TASK ITEM. An exact reprint of every record below is required, with the pictures left out.

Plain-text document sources
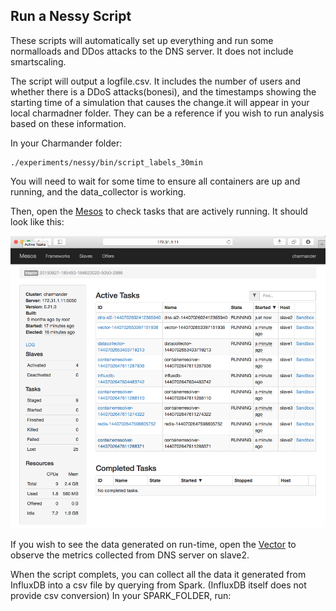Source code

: Run a Nessy Script
------------------


These scripts will automatically set up everything and run some normalloads and DDos attacks to the DNS server. It does not include smartscaling.

The script will output a logfile.csv. It includes the number of users and whether there is a DDoS attacks(bonesi), and the timestamps showing the starting time of a simulation that causes the change.it will appear in your local charmadner folder. They can be a reference if you wish to run analysis based on these information.

In your Charmander folder:

    ./experiments/nessy/bin/script_labels_30min

You will need to wait for some time to ensure all containers are up and running, and the data_collector is working.

Then, open the [Mesos](http://172.31.1.11:5050/#/) to check tasks that are actively running. It should look like this:

![image](https://github.com/att-innovate/charmander-experiment-nessy/blob/master/docs/MesosExp.png?raw=true)


If you wish to see the data generated on run-time, open the [Vector](http://http://172.31.2.11:31790/#/?host=slave2&hostspec=localhost) to observe the metrics collected from DNS server on slave2.


When the script complets, you can collect all the data it generated from InfluxDB into a csv file by querying from Spark. (InfluxDB itself does not provide csv conversion)
In your SPARK_FOLDER, run:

RESULT OF THE TASK.
Source code

: Run a Nessy Script
------------------


These scripts will automatically set up everything and run some normalloads and DDos attacks to the DNS server. It does not include smartscaling.

The script will output a logfile.csv. It includes the number of users and whether there is a DDoS attacks(bonesi), and the timestamps showing the starting time of a simulation that causes the change.it will appear in your local charmadner folder. They can be a reference if you wish to run analysis based on these information.

In your Charmander folder:

    ./experiments/nessy/bin/script_labels_30min

You will need to wait for some time to ensure all containers are up and running, and the data_collector is working.

Then, open the [Mesos](http://172.31.1.11:5050/#/) to check tasks that are actively running. It should look like this:

![image](https://github.com/att-innovate/charmander-experiment-nessy/blob/master/docs/MesosExp.png?raw=true)


If you wish to see the data generated on run-time, open the [Vector](http://http://172.31.2.11:31790/#/?host=slave2&hostspec=localhost) to observe the metrics collected from DNS server on slave2.


When the script complets, you can collect all the data it generated from InfluxDB into a csv file by querying from Spark. (InfluxDB itself does not provide csv conversion)
In your SPARK_FOLDER, run:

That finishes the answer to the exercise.